Interior Minister Gerard Collomb told parliament on Tuesday that the threat level was still “very serious.”
“We are still in a state of war,” he added, according to BBC News.
The new legislation encountered little public resistance as the country continues to reel from a string of terrorist attacks over the past two years.
The conservative Le Figaro newspaper recently found that 57 percent of French people were in favor of enshrining the measures into law.
Critics say the bill infringes on individual liberties and puts the country in a permanent state of emergency.
"The necessary control exerted by the judges to prevent abuses of individual rights are considerably weakened, leaving more discretionary powers to the police and administration," Pierre Bocquillon, a lecturer of politics at Britain's University of East Anglia, told Al Jazeera, said explaining the anti-terrorism law.
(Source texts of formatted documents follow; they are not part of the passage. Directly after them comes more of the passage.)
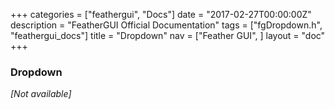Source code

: +++
categories = ["feathergui", "Docs"]
date = "2017-02-27T00:00:00Z"
description = "FeatherGUI Official Documentation"
tags = ["fgDropdown.h", "feathergui_docs"]
title = "Dropdown"
nav = ["Feather GUI", ]
layout = "doc"
+++

### Dropdown

*[Not available]*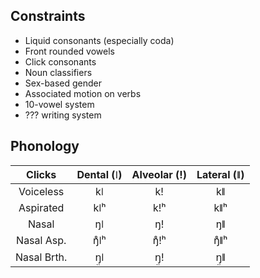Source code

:## Constraints
- Liquid consonants (especially coda)
- Front rounded vowels
- Click consonants
- Noun classifiers
- Sex-based gender
- Associated motion on verbs
- 10-vowel system
- ??? writing system

## Phonology

| Clicks      | Dental (ǀ) | Alveolar (ǃ) | Lateral (ǁ) |
|:---:        |:---:       |:---:         |:---:        |
| Voiceless   | kǀ         | kǃ           | kǁ          |
| Aspirated   | kǀʰ        | kǃʰ          | kǁʰ         |
| Nasal       | ŋǀ         | ŋǃ           | ŋǁ          |
| Nasal Asp.  | ŋ̊ǀʰ        | ŋ̊ǃʰ          | ŋ̊ǁʰ         |
| Nasal Brth. | ŋ̤ǀ         | ŋ̤ǃ           | ŋ̤ǁ          |
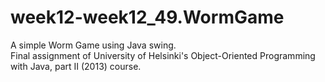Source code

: # week12-week12_49.WormGame

A simple Worm Game using Java swing.\
Final assignment of University of Helsinki's Object-Oriented Programming with Java, part II (2013) course.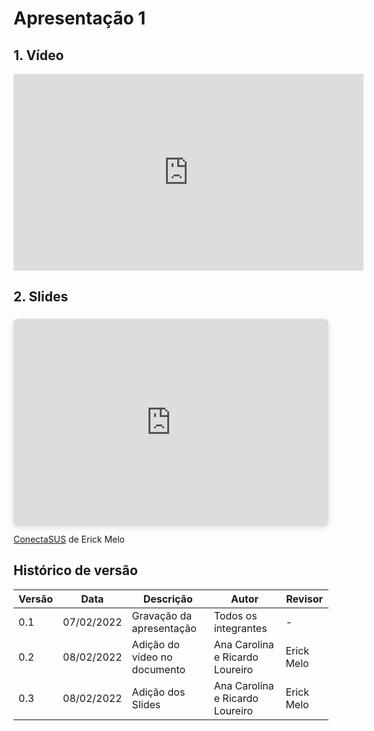 # Apresentação 1

## 1. Vídeo

<center>

<iframe width="560" height="315" src="https://www.youtube.com/embed/GPLJfYD0rDU" title="YouTube video player" frameborder="0" allow="accelerometer; autoplay; clipboard-write; encrypted-media; gyroscope; picture-in-picture" allowfullscreen></iframe>

</center>


## 2. Slides

<div style="position: relative; width: 100%; height: 0; padding-top: 56.2500%;
 padding-bottom: 48px; box-shadow: 0 2px 8px 0 rgba(63,69,81,0.16); margin-top: 1.6em; margin-bottom: 0.9em; overflow: hidden;
 border-radius: 8px; will-change: transform;">
  <iframe loading="lazy" style="position: absolute; width: 100%; height: 100%; top: 0; left: 0; border: none; padding: 0;margin: 0;"
    src="https:&#x2F;&#x2F;www.canva.com&#x2F;design&#x2F;DAE3KFJUn4w&#x2F;view?embed" allowfullscreen="allowfullscreen" allow="fullscreen">
  </iframe>
</div>
<a href="https:&#x2F;&#x2F;www.canva.com&#x2F;design&#x2F;DAE3KFJUn4w&#x2F;view?utm_content=DAE3KFJUn4w&amp;utm_campaign=designshare&amp;utm_medium=embeds&amp;utm_source=link" target="_blank" rel="noopener">ConectaSUS</a> de Erick Melo

## Histórico de versão

| Versão | Data       | Descrição                       | Autor                | Revisor                |
| ------ | ---------- | ------------------------------- | -------------------- | -------------------- |
| 0.1    | 07/02/2022 | Gravação da apresentação        | Todos os integrantes | -         |
| 0.2    | 08/02/2022 | Adição do vídeo no documento    | Ana Carolina e Ricardo Loureiro         | Erick Melo        |
| 0.3    | 08/02/2022 | Adição dos Slides               | Ana Carolina e Ricardo Loureiro        | Erick Melo         |
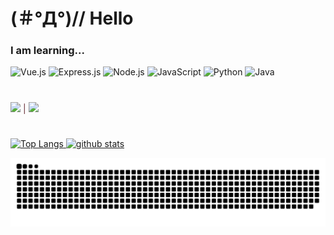 # (＃°Д°)// Hello

### I am learning...
![Vue.js](https://img.shields.io/badge/vue.js-%2335495e.svg?style=for-the-badge&logo=vuedotjs&logoColor=%234FC08D)
![Express.js](https://img.shields.io/badge/express.js-%23404d59.svg?style=for-the-badge&logo=express&logoColor=%2361DAFB)
![Node.js](https://img.shields.io/badge/Node.js-43853D?style=for-the-badge&logo=node.js&logoColor=white)
![JavaScript](https://img.shields.io/badge/javascript-%23323330.svg?style=for-the-badge&logo=javascript&logoColor=%23F7DF1E)
![Python](https://img.shields.io/badge/python-3670A0?style=for-the-badge&logo=python&logoColor=ffdd54)
![Java](https://img.shields.io/badge/java-%23ED8B00.svg?style=for-the-badge&logo=openjdk&logoColor=white)


#
<p align="left" style="color: rgb(100, 40, 49);">
  <img height="25px" src="https://img.shields.io/badge/Codewars-B1361E?style=for-the-badge&logo=codewars&logoColor=grey" />
  |
  <a href="https://www.codewars.com/users/eitaaaar/" /><img height="25px" src="https://www.codewars.com/users/eitaaaar/badges/large" />
</p>


#



<p align="left"> 
  <img alt="Top Langs" height="150px" src="https://github-readme-stats.vercel.app/api?username=eitaaaaar&theme=tokyonight&show_icons=true&hide_border=true&count_private=true"/>
  <img alt="github stats" height="150px" src="https://github-readme-stats.vercel.app/api/top-langs/?username=eitaaaaar&theme=tokyonight&show_icons=true&hide_border=true&layout=compact" />
</p>

<p align="left">
  <img src="https://raw.githubusercontent.com/eitaaaaar/eitaaaaar/output/github-contribution-grid-snake-dark.svg" />
</p>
"By weakening the judiciary and empowering the executive, this represents a threat to the rule of law."
UN experts also raised objections in a letter to the French government last week.
Marine Le Pen, the leader of the far-right National Front party who ran a failed presidential bid, said the law did not go far enough in combatting the “Islamist ideology that is waging war on us,” according to France 24.
Since the declaration of state of emergency, France has continued to battle against seemingly increased attacks on its people.
Most recently – just this weekend – a suspected Tunisian radical stabbed two 20-year-old women to death in the Mediterranean port city of Marseille. The attack by 29-year-old Ahmed Hanachi, who was shot dead by anti-terrorism patrols, brings the number of people killed in attacks claimed by, or attributed to, jihadists since January 2015 to 241.
The attack in Marseille was the 10th major attack since the state of emergency was imposed.
Authorities say they have foiled 12 planned attacks so far this year, including arresting five people on Monday in a chic Paris neighborhood. A neighbor alerted authorities to suspicion activity early Saturday in an apartment building in the affluent 16th district of western Paris.
Inside authorities said they found an apparent ready-to-detonate bomb. A firing device, made with a mobile phone and connected to several wires, had been attached to these cylinders, law enforcement sources told Le Point newspaper.